Aretha Franklin era mujer; yo, varón. Aretha Franklin era de raza negra; yo, de raza blanca. Ella era creyente ferviente en la fe evangelista, mientras que un servidor es más ateo que Demócrito de Abdera. Aretha está impepinablemente muerta; yo, al menos técnicamente, estoy vivito y coleando. Ella era estadounidense y el arriba firmante es de nacionalidad española. Aretha se dedicaba a cantar; yo, a juntar palabras mientras me dejen. Quedó embarazada a los doce años y dio a luz al primero de cuatro hijos; yo sólo tengo una hija que llegó en mi treintena.
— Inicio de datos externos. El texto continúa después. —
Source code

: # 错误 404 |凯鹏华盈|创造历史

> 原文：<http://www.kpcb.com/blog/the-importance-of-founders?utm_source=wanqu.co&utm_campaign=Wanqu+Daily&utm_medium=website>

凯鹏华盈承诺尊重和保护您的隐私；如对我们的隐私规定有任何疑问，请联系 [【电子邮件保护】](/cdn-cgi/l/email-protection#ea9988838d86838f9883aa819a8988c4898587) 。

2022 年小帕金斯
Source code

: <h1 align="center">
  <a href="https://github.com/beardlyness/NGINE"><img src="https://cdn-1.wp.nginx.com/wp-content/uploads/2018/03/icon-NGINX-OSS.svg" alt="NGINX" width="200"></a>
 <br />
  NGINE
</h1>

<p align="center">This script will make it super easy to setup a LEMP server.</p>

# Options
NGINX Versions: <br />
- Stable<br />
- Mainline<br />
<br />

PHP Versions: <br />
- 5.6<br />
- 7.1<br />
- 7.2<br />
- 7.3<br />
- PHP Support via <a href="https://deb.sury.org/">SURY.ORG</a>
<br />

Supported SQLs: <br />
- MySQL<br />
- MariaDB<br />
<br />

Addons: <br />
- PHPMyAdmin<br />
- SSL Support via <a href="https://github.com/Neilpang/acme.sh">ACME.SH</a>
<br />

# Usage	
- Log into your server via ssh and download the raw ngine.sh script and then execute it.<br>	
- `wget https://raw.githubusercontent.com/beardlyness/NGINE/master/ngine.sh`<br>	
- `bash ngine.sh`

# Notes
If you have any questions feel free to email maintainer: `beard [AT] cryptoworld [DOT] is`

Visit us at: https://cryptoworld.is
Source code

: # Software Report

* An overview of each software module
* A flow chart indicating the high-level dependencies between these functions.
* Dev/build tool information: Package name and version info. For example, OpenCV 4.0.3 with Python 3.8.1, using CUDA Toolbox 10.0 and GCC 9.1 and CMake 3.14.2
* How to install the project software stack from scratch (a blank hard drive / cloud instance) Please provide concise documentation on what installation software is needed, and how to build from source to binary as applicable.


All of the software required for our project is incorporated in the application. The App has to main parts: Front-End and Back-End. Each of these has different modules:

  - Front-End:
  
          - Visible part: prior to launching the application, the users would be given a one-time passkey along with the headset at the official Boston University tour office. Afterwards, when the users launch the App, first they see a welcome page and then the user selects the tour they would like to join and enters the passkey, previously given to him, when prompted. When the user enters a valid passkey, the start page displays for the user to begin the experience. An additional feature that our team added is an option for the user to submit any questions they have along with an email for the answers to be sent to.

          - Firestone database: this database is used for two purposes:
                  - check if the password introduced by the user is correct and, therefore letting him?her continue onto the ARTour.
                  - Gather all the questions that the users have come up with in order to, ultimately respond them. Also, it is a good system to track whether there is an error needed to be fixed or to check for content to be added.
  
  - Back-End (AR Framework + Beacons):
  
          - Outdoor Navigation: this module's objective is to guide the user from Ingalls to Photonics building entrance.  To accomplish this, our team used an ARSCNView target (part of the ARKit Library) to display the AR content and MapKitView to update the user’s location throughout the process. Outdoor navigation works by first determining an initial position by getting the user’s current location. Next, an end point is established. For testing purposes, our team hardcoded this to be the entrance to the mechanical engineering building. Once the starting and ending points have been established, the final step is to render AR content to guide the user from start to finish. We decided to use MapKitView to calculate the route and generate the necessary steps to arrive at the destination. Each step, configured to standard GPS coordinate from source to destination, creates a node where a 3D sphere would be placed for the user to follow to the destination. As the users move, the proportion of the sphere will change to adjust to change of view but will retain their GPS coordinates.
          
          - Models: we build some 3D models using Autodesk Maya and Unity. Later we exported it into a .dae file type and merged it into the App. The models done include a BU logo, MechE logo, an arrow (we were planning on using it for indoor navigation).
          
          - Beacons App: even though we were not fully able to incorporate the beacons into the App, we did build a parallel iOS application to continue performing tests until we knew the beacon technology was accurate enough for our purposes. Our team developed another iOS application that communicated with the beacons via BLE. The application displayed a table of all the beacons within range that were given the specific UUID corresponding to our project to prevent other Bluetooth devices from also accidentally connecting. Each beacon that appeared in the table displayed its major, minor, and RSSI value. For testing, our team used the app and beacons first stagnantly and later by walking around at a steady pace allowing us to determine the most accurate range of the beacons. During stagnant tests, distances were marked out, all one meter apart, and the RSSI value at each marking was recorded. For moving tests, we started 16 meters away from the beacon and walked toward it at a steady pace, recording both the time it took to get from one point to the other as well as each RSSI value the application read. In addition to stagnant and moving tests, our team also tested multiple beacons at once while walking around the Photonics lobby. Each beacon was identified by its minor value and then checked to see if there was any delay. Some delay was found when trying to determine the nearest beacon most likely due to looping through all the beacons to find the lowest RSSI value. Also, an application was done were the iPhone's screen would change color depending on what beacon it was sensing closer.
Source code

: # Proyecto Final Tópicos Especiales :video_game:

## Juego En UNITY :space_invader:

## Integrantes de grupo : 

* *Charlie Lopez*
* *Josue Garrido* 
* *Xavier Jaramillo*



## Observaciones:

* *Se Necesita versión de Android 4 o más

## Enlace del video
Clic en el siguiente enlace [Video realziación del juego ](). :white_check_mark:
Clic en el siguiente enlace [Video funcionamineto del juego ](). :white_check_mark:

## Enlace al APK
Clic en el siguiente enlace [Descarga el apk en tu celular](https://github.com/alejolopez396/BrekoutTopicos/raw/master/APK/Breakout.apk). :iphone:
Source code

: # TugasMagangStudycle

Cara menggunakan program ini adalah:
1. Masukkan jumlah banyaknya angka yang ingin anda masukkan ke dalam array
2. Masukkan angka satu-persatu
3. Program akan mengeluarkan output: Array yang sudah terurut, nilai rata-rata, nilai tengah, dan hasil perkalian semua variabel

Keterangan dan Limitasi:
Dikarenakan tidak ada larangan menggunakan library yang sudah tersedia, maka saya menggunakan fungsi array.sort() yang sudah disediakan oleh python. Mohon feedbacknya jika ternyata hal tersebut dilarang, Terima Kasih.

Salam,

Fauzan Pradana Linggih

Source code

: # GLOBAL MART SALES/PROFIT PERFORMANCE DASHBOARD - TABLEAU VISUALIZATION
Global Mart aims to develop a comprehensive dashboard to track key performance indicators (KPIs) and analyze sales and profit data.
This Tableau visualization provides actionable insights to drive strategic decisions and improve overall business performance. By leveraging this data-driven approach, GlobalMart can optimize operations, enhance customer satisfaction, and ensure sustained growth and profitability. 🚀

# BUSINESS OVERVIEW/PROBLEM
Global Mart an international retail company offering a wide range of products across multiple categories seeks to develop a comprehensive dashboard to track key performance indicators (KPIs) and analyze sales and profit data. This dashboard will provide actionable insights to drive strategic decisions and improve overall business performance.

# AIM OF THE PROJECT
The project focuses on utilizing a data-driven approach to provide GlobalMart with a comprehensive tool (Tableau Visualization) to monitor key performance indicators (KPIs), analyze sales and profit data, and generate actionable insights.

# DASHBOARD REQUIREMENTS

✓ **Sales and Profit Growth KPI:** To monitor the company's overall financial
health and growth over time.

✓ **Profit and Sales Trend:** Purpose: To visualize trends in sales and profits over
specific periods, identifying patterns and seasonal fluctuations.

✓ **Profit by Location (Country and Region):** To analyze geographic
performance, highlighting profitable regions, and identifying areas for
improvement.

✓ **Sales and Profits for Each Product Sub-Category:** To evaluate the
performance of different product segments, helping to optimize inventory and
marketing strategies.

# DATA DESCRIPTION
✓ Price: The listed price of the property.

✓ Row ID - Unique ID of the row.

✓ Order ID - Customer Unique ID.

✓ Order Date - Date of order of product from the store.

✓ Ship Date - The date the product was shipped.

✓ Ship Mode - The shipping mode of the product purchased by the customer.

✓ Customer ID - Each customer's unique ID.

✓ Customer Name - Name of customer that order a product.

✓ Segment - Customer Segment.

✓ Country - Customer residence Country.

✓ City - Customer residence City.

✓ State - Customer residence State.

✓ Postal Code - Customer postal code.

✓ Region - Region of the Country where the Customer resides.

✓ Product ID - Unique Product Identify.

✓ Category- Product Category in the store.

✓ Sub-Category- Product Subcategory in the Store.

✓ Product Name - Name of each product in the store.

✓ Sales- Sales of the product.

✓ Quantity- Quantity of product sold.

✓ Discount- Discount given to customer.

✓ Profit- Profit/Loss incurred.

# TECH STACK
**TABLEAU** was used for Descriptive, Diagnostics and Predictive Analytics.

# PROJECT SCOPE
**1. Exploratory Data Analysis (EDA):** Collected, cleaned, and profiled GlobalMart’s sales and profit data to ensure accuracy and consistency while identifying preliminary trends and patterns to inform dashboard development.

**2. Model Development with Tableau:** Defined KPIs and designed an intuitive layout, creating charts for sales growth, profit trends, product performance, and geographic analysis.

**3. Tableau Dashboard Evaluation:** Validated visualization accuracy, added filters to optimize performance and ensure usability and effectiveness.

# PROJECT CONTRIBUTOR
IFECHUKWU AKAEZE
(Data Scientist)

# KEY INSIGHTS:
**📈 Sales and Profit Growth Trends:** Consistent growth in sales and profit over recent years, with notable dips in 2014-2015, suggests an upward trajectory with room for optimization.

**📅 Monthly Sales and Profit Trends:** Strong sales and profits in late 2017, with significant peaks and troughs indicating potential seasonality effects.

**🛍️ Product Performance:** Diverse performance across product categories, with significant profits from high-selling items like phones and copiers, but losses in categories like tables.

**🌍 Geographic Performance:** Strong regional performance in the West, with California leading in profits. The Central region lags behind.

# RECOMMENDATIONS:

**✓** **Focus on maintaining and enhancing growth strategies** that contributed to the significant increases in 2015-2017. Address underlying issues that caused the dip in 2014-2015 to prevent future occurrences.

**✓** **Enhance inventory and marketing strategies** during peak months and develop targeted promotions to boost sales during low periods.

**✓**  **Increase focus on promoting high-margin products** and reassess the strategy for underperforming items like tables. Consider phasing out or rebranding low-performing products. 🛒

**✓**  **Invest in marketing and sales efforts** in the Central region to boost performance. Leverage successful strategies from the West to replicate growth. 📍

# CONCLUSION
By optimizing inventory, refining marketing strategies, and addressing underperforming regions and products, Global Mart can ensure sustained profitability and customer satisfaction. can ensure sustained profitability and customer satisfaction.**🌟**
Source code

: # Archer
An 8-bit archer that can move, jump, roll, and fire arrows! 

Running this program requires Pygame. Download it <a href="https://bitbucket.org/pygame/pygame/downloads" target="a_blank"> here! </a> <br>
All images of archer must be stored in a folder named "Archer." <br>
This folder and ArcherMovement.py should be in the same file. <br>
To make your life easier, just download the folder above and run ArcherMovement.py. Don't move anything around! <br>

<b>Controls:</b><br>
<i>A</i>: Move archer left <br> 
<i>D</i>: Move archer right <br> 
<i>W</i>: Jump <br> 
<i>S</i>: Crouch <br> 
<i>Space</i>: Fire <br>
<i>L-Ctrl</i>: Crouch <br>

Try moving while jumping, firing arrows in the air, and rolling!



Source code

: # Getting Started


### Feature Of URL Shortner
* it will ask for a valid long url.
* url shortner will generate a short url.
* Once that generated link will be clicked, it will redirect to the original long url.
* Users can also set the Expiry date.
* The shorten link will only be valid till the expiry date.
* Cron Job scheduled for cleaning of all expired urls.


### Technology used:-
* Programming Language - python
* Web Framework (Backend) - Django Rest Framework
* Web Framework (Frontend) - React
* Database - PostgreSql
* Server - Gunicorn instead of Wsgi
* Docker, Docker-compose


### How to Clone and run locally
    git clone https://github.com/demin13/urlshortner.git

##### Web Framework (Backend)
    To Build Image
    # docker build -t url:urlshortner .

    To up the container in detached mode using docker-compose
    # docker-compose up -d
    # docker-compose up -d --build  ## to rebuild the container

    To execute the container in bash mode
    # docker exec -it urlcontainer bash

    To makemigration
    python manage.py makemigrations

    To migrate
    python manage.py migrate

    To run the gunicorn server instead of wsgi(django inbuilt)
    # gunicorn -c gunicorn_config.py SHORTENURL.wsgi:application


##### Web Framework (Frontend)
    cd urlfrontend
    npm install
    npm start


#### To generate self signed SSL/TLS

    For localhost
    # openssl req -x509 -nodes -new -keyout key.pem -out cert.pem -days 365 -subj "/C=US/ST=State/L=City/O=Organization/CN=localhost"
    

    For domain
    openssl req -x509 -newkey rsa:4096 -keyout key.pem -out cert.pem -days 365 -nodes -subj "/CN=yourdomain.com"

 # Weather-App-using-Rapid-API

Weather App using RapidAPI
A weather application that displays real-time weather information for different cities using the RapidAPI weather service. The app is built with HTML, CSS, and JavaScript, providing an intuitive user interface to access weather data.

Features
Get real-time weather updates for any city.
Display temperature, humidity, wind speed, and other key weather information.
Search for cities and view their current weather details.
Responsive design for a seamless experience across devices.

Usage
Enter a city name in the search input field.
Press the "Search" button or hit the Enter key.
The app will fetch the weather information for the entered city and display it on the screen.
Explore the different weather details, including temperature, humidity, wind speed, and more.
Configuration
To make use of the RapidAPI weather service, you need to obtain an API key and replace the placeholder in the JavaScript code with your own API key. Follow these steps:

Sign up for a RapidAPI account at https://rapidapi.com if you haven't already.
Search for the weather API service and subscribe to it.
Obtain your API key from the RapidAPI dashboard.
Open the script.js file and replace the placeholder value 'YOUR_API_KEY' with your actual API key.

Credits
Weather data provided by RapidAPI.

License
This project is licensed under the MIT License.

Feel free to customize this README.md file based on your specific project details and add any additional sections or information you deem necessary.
Entonces, ¿por qué, que alguien me lo explique, por qué me identifico con Aretha Franklin en «Amazing grace» más que con casi cualquier otro ser humano, por qué, aunque no tengo nada en común con ella, tengo tantísimo en común con ella?

Vea «Amazing grace» (Movistar+). Simplemente expóngase al documental de Sydney Pollack que nos cuenta lo que ocurrió en una modesta iglesia baptista de Los Angeles durante dos tardes de 1972, cuando Aretha Franklin decidió volver a cantar los salmos y los ensalmos gospel que cantaba en su infancia. Tómese su tiempo para retornar a la realidad una vez que hayan terminado los ochenta y cuatro minutos de metraje. Mire lentamente a su alrededor. Incorpórese. Sin prisa. Asómese a una ventana.

Y después intente entender algo de todo lo que está pasando con el asunto de la identidad personal en el mundo rico. Verá que ya nada tiene sentido. A poco que zapee a través de las cadenas encontrará invocaciones al yo, proclamas que animan a diferenciarse todo lo que pueda como única forma de convertirse en alguien especial, apologías del ensimismamiento. Pero lo que antes parecía lógico se vuelve absurdo ahora tras haber pasado hora y media sentado en comunión entre las personas menos parecidas a usted que pueda imaginar, sabiendo que está rodeado de las personas más parecidas a usted que pueda imaginar.